Sometimes I recall Robocop when I encounter a salesman at a favorite department store. I wonder to myself if he is indeed half robot and doesn't display the slightest effort to try to get to know my fashion preferences. Therein lies the challenge of today's enterprises what are armed with better tools and more sophisticated technology than ever before. Despite those tools, do they risk distancing themselves for the consumer rather than creating closer connections to them?
Some of the big online retailers have caught on. They're creating their own bricks-and-mortar experience on tablets for the very reason that traditional retailers have become Robocops of sort, plodding around their sales floors and pushing merchandise without making lasting connections to the customer. Technology works best when consumers are enabled with powerful tools that let them make decisions and see for themselves the different options before them.
Did you know, for example, that 84 percent of consumers around the world say they trust recommendations from friends and family as the best and most accurate source of information about products? According to a Wharton study, that's up from 78 percent in 2007. Clearly we can thank the rise in popularity of various social networks. But according to the data, simply throwing a page up on a social network isn't enough. Enterprises need to know what they are about and what moves customers to them in the first place.

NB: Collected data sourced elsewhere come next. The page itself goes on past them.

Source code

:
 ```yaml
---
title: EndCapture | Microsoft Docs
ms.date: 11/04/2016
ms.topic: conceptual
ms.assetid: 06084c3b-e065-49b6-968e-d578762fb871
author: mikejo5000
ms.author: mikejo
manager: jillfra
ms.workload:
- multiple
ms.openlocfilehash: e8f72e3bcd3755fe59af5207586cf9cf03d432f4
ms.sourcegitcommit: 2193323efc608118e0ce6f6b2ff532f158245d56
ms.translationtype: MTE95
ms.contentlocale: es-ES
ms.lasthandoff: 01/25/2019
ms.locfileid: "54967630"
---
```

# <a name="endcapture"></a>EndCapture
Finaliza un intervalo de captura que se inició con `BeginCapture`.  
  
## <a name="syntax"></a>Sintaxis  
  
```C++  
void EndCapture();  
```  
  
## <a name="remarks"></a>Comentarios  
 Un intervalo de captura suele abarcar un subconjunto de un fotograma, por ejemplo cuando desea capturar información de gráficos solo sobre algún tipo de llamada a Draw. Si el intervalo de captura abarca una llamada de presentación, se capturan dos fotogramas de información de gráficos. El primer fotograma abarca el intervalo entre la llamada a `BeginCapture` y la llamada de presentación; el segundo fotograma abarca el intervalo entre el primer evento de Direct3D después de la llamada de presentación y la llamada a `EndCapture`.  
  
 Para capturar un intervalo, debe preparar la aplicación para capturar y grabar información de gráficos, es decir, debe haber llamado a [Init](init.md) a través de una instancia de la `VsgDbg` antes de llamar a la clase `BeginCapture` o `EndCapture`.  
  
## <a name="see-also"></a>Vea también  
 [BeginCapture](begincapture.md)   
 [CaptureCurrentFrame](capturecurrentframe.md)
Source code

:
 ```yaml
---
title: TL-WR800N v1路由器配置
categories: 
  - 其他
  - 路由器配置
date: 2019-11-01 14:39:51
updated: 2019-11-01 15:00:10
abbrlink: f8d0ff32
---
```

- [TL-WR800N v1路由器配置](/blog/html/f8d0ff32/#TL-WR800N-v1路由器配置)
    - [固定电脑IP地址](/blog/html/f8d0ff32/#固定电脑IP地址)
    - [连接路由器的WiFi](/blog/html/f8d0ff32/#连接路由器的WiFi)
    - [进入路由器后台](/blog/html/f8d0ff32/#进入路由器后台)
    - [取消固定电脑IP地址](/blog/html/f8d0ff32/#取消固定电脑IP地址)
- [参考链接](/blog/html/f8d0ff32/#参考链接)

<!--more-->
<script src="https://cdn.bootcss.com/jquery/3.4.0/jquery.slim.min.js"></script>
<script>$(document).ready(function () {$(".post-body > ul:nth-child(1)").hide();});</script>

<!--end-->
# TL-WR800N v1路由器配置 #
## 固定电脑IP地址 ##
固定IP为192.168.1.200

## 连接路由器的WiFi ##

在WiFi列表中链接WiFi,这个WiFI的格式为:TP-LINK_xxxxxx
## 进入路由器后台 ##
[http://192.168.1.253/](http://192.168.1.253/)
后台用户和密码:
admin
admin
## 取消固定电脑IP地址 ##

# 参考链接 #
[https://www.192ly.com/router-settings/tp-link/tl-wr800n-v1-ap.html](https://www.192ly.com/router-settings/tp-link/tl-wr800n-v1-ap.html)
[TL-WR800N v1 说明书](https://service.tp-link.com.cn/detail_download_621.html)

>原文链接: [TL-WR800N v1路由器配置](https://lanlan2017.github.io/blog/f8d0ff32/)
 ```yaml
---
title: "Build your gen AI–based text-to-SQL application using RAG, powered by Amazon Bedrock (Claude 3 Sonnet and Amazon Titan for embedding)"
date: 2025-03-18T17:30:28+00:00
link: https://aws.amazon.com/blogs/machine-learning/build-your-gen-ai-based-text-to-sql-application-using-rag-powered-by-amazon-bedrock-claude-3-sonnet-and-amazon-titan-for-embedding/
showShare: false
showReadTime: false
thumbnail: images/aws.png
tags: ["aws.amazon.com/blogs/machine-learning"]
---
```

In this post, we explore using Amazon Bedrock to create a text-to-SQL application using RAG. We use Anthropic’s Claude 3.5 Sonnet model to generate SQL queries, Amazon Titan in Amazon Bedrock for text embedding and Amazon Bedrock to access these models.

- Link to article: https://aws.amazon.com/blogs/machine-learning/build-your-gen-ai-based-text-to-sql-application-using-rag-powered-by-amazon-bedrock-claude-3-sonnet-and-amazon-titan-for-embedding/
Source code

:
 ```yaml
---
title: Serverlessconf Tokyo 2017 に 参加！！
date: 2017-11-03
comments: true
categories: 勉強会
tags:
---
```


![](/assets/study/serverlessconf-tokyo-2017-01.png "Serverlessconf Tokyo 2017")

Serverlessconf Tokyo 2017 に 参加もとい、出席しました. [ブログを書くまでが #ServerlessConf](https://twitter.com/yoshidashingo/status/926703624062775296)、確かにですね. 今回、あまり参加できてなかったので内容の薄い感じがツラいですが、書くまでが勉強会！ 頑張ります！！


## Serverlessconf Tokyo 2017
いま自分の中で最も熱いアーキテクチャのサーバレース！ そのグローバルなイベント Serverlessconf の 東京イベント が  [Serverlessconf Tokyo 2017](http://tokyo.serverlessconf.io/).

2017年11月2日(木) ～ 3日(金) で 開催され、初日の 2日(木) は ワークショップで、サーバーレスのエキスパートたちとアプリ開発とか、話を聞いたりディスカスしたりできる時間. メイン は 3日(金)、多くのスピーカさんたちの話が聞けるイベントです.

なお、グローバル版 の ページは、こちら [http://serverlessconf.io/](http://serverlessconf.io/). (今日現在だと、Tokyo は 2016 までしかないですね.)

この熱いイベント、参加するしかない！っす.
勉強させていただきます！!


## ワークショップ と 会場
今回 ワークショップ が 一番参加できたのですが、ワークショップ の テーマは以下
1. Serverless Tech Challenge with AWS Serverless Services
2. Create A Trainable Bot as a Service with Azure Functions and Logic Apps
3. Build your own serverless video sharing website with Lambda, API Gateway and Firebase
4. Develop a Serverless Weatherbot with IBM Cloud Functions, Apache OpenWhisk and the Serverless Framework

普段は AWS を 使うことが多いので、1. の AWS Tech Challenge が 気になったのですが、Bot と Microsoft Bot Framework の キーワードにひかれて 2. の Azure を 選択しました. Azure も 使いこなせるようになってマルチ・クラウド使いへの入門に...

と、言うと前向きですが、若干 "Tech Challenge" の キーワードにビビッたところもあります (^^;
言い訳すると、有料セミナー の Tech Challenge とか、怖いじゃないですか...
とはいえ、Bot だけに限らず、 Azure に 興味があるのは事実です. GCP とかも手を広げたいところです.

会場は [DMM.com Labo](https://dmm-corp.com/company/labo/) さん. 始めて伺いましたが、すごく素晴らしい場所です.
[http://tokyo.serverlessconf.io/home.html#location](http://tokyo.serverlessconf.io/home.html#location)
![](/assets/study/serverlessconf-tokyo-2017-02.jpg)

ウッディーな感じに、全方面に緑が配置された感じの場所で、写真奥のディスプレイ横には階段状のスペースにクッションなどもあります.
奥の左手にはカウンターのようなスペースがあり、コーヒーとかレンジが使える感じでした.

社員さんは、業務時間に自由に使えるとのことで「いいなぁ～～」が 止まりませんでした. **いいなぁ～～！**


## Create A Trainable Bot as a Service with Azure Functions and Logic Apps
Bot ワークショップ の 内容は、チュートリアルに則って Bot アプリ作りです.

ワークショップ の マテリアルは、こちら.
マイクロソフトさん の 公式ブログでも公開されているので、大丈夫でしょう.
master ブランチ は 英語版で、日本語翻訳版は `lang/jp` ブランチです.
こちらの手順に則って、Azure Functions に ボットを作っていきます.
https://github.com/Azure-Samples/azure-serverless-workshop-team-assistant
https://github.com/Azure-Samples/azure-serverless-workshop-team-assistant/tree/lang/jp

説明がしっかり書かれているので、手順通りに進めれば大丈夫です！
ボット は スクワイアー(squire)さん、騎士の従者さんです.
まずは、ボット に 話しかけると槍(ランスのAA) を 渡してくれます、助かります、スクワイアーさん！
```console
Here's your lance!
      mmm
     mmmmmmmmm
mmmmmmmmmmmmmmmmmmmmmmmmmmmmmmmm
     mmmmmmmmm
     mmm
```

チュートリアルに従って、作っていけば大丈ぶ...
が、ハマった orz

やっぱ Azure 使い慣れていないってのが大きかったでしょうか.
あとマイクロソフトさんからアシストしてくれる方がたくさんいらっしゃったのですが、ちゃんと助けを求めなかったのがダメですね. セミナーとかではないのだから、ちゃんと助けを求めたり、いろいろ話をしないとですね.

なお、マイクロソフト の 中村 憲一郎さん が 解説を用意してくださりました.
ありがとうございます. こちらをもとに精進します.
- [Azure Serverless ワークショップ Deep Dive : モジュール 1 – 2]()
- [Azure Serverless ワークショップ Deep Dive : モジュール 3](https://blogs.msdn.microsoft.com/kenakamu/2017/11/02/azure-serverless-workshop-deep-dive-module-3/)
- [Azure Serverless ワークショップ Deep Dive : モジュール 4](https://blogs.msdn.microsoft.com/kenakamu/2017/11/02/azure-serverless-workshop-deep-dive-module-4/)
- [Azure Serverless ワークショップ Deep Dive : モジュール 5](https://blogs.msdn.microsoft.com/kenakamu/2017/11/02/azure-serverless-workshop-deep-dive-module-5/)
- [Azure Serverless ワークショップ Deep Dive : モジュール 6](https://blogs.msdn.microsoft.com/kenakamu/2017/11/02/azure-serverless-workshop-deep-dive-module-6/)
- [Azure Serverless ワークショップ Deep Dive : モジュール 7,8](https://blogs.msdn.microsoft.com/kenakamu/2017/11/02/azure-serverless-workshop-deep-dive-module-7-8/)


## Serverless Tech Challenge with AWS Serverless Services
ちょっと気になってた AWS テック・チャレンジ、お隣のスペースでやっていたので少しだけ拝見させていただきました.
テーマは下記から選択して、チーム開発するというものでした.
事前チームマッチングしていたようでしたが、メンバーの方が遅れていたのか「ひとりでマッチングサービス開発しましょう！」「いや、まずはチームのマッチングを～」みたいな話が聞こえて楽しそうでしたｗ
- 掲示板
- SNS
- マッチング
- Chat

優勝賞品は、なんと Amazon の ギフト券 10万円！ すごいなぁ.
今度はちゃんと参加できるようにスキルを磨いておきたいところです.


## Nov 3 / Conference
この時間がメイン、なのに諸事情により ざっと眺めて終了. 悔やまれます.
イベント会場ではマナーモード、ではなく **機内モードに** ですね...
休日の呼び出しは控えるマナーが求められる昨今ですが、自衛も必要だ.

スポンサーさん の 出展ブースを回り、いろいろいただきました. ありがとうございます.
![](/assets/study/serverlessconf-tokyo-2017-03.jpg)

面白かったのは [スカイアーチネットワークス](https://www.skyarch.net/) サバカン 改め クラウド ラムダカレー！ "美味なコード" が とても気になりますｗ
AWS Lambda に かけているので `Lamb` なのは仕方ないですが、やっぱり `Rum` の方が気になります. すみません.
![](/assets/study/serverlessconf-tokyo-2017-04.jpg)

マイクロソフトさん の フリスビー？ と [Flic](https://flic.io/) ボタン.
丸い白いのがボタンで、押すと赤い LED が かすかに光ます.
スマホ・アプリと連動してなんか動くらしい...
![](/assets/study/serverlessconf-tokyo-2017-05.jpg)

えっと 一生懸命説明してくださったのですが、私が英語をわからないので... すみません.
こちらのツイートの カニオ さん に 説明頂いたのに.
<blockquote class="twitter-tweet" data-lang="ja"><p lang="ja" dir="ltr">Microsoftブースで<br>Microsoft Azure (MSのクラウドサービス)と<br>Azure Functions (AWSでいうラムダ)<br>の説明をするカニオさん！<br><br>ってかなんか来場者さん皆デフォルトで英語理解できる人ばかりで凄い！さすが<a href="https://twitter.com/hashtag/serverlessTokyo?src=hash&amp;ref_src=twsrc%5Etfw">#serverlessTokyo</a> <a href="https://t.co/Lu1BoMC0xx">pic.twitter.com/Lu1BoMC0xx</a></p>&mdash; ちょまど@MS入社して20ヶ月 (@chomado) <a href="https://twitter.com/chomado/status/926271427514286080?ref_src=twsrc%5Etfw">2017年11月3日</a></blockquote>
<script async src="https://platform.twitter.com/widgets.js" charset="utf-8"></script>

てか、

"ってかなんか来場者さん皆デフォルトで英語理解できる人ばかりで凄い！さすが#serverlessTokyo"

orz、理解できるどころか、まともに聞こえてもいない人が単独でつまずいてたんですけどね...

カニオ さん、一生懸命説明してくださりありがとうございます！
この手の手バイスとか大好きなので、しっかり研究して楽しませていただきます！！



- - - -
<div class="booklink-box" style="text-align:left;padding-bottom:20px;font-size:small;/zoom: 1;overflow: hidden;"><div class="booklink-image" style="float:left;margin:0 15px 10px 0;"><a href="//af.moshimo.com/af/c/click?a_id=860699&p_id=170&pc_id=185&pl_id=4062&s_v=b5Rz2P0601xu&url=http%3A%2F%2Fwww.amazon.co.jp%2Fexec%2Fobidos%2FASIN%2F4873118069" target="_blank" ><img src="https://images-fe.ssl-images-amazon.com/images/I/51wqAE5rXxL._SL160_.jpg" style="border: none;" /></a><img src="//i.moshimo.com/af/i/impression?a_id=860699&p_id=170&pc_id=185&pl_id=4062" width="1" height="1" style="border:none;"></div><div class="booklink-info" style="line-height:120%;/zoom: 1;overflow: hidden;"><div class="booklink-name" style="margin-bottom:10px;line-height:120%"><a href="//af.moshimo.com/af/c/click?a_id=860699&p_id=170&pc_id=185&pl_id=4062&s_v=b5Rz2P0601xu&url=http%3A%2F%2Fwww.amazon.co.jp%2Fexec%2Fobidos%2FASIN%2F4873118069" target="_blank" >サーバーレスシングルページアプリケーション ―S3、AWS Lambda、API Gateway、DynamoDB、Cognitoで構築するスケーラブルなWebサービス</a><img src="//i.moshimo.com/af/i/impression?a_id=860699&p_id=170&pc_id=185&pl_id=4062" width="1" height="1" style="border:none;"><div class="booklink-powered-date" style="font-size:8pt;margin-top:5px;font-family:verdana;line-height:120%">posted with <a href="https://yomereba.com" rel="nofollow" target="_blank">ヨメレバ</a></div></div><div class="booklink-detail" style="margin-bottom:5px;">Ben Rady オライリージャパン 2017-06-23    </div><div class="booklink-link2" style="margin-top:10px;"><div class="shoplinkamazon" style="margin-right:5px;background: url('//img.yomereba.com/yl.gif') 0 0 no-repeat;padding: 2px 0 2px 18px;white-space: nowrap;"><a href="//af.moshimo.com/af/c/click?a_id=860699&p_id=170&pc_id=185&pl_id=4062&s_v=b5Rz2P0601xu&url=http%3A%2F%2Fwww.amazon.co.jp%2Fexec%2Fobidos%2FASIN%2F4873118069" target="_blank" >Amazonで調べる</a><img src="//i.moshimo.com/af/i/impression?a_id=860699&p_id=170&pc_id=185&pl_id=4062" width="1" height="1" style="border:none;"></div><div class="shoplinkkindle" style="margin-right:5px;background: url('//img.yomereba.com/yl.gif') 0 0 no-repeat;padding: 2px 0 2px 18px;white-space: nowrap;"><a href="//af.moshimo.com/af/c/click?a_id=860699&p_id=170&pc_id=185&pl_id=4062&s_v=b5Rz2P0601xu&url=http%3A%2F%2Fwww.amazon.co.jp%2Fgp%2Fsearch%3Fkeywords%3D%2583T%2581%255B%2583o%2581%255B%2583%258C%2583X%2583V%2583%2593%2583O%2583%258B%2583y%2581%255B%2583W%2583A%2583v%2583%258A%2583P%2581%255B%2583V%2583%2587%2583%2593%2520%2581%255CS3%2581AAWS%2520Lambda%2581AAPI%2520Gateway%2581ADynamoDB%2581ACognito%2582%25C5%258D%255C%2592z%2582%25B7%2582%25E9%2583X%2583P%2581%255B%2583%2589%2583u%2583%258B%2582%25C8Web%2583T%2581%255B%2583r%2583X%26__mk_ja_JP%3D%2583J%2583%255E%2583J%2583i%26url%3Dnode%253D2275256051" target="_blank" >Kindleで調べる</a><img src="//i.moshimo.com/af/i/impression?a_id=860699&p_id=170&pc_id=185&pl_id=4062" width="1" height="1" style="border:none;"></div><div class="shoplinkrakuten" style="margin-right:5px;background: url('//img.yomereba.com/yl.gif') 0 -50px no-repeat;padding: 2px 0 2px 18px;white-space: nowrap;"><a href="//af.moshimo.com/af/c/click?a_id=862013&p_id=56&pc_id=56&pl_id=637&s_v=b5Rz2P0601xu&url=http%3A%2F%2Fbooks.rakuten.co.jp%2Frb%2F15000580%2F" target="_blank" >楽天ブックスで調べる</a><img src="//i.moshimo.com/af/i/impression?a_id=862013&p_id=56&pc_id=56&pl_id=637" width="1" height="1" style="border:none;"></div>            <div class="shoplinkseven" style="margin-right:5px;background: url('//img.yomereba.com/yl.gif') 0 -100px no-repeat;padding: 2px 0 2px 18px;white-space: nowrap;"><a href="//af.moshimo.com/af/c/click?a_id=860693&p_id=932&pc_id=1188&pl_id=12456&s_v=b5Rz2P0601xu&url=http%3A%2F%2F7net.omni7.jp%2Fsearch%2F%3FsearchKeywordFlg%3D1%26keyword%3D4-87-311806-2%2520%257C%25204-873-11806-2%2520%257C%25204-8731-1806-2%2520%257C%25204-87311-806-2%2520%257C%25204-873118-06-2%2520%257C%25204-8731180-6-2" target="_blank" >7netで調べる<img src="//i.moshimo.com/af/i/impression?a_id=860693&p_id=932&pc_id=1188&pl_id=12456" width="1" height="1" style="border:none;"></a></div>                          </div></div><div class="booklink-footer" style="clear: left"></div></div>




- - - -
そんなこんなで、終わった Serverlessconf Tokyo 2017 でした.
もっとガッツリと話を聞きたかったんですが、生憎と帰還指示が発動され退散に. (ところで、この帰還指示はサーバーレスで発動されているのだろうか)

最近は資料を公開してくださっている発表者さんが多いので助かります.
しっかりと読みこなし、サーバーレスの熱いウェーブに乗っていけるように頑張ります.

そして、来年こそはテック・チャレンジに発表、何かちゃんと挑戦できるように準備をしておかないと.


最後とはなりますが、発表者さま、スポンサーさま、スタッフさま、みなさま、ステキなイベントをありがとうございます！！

If you haven't already seen the results of our work with the European Business Awards, I urge you to check them out. We partnered with the EBAs as a way to detect what went into creating a winning global enterprise. One of the things we discovered was that technology spending and development was traditionally viewed against a backdrop of efficiency. Companies used to assume that you could have technology or you could be more efficient and that they couldn't compliment each other. The EBAs showed us how technology actually makes organizations more efficient by focusing their missions and cutting excess spending.
That's why you're starting to see large retailers concentrate on Big Data - the kind that allows them to drill down into consumer expectations. They can know where to focus their activities with the greatest results. One of the places they're learning a lot about there days is how to rein in certain social networking activities in order to achieve the optimal outcome.
One of my colleagues is constantly reminding me that if you have a good sales proposition, and actively engaged consumers, then it really doesn't matter which channel you're engaging them on. It's the multi-channel approach, to be sure, but it gives us pause that the foundation of any business proposition must be strong before any of the tangential elements take effect. One academic has warned that although companies are allocating more and more to social media budgets, they automatically think that they're targeting their message, which isn't necessarily true.
Understanding why consumers talk the way they do about your enterprise is key to unlocking the overall value proposition. True, it's an established fact that word of mouth marketing is 10 times more effective than traditional means of advertising. That's why we need to make sure what our customers are talking about it what we want our corporate messaging to be.
When Infosys helps a retailer rein in customers who are walking around the sales floor in order to engage them with personalized treatment, those consumers are likely to take to social media and tell they friends. They might even involve their friends in with purchasing decisions. That's why the entire sales process must be modernized to reflect the digitally savvy nature of today's consumers. They're already creating a value proposition for your firm. It's best you be a part of influencing it.